▶ TASK ITEM: For the material that follows, list every line containing the word "halk".
• • • •
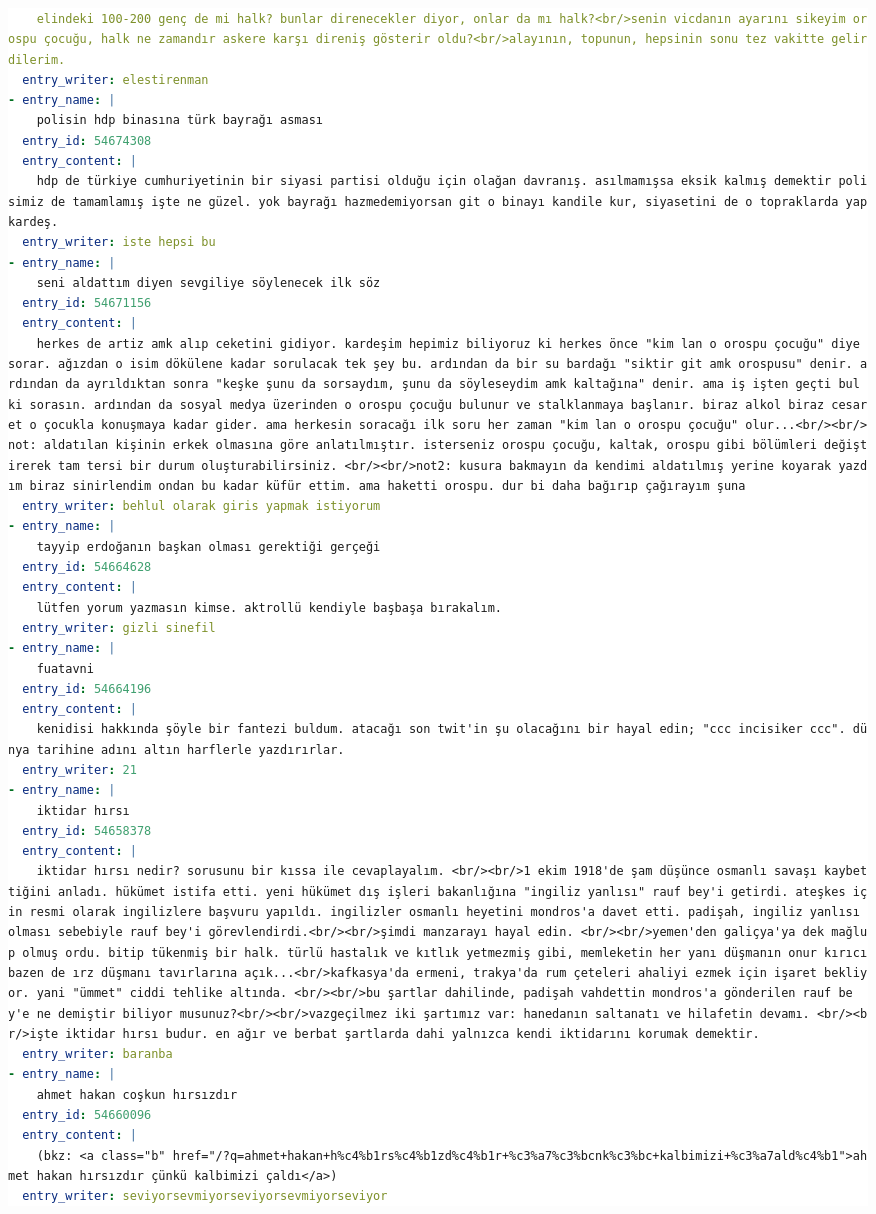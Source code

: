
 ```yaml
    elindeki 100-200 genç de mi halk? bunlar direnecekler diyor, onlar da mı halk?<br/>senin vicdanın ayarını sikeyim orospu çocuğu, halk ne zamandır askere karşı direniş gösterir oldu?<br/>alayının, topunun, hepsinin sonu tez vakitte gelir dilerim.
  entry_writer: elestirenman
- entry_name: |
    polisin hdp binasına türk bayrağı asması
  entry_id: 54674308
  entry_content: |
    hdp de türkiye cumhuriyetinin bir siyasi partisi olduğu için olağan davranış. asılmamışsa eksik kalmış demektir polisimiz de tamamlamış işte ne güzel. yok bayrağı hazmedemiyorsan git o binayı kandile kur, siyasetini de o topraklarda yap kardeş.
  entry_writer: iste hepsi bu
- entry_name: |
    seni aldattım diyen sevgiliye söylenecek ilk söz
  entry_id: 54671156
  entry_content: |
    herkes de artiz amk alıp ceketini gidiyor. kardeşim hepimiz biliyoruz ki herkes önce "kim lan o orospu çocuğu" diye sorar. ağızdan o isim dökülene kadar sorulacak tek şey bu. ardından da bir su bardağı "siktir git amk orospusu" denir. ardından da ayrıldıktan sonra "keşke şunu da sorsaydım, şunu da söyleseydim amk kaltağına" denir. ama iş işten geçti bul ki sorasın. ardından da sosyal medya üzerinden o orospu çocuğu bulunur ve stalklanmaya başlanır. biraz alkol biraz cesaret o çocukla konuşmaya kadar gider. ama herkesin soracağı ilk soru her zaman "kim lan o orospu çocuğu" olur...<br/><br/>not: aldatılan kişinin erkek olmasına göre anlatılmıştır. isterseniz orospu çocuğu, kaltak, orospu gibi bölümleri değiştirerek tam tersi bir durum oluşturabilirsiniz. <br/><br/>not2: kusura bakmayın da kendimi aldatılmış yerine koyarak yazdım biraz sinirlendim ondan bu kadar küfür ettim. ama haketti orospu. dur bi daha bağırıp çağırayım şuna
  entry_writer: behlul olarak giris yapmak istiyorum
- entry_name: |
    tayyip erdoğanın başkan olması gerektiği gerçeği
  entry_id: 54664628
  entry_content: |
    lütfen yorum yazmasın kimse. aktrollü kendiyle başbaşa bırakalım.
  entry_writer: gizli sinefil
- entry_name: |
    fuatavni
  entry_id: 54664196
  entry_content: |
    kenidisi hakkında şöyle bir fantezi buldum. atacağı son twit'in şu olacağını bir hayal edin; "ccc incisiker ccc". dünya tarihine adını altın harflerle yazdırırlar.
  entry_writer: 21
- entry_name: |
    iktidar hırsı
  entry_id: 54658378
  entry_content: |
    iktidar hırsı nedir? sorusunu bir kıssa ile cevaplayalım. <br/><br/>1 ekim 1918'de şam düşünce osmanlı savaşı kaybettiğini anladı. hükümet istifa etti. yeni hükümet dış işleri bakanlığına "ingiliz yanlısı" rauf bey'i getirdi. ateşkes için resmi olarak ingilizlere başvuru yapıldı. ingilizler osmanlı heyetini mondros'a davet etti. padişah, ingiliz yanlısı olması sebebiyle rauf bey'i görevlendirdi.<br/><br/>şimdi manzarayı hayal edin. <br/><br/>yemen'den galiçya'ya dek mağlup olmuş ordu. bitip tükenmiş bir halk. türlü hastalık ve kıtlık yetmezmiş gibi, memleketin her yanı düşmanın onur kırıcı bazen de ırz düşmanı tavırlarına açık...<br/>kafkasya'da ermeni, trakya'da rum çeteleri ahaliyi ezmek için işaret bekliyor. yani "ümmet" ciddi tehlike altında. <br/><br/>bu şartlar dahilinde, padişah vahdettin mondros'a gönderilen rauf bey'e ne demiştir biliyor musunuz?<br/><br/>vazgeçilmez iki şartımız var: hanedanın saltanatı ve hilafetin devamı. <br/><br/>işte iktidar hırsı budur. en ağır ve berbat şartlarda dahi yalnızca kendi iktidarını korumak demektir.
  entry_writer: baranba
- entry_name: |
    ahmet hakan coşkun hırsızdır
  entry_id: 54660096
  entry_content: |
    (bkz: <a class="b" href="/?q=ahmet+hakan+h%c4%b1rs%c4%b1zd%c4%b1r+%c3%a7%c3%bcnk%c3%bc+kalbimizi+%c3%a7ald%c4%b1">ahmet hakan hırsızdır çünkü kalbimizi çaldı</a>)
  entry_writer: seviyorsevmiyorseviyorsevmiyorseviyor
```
• • • •
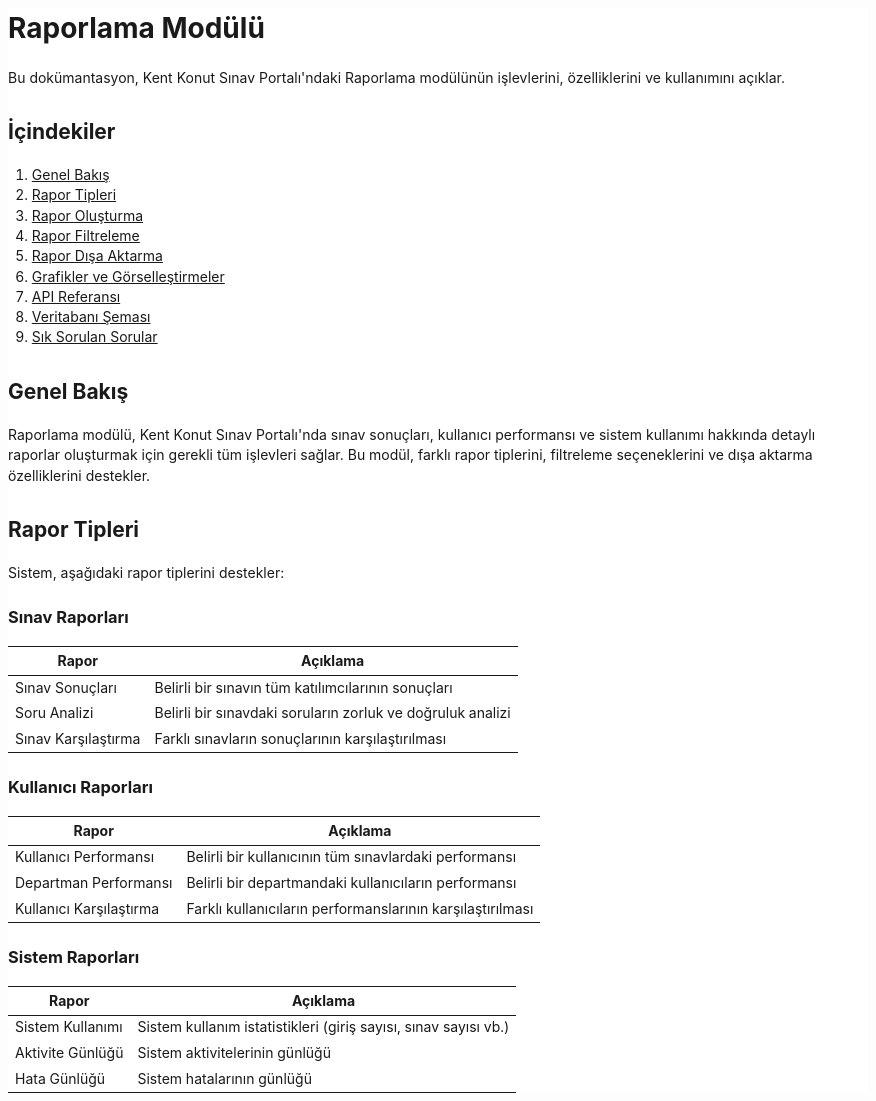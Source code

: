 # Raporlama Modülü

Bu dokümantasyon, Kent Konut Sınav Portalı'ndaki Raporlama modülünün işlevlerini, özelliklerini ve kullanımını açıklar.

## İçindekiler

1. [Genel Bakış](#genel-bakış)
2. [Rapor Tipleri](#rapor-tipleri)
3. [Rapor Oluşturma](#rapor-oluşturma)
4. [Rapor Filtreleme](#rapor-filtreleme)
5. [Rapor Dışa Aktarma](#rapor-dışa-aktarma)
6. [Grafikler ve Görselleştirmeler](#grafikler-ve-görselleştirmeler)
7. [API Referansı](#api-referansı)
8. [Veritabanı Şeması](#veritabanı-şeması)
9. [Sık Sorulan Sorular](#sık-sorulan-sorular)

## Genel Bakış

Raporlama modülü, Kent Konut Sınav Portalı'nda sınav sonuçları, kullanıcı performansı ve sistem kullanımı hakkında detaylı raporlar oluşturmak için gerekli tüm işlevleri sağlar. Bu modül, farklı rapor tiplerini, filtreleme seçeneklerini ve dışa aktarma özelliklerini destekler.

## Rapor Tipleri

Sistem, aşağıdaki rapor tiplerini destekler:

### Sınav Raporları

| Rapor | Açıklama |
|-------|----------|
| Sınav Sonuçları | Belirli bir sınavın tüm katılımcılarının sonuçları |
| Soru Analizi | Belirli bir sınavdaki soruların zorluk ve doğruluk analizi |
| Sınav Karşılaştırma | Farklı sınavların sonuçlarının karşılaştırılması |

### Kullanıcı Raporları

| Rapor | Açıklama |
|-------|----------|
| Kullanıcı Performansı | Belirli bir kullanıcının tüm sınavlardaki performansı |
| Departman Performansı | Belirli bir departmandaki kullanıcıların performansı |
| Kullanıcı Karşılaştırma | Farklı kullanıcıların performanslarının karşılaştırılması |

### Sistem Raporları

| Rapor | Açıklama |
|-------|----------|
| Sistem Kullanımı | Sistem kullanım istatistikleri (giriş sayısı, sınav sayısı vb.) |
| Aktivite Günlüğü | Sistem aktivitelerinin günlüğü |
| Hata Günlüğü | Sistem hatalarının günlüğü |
• • • •
▶ YOUR SOLUTION:
    elindeki 100-200 genç de mi halk? bunlar direnecekler diyor, onlar da mı halk?<br/>senin vicdanın ayarını sikeyim orospu çocuğu, halk ne zamandır askere karşı direniş gösterir oldu?<br/>alayının, topunun, hepsinin sonu tez vakitte gelir dilerim.
    iktidar hırsı nedir? sorusunu bir kıssa ile cevaplayalım. <br/><br/>1 ekim 1918'de şam düşünce osmanlı savaşı kaybettiğini anladı. hükümet istifa etti. yeni hükümet dış işleri bakanlığına "ingiliz yanlısı" rauf bey'i getirdi. ateşkes için resmi olarak ingilizlere başvuru yapıldı. ingilizler osmanlı heyetini mondros'a davet etti. padişah, ingiliz yanlısı olması sebebiyle rauf bey'i görevlendirdi.<br/><br/>şimdi manzarayı hayal edin. <br/><br/>yemen'den galiçya'ya dek mağlup olmuş ordu. bitip tükenmiş bir halk. türlü hastalık ve kıtlık yetmezmiş gibi, memleketin her yanı düşmanın onur kırıcı bazen de ırz düşmanı tavırlarına açık...<br/>kafkasya'da ermeni, trakya'da rum çeteleri ahaliyi ezmek için işaret bekliyor. yani "ümmet" ciddi tehlike altında. <br/><br/>bu şartlar dahilinde, padişah vahdettin mondros'a gönderilen rauf bey'e ne demiştir biliyor musunuz?<br/><br/>vazgeçilmez iki şartımız var: hanedanın saltanatı ve hilafetin devamı. <br/><br/>işte iktidar hırsı budur. en ağır ve berbat şartlarda dahi yalnızca kendi iktidarını korumak demektir.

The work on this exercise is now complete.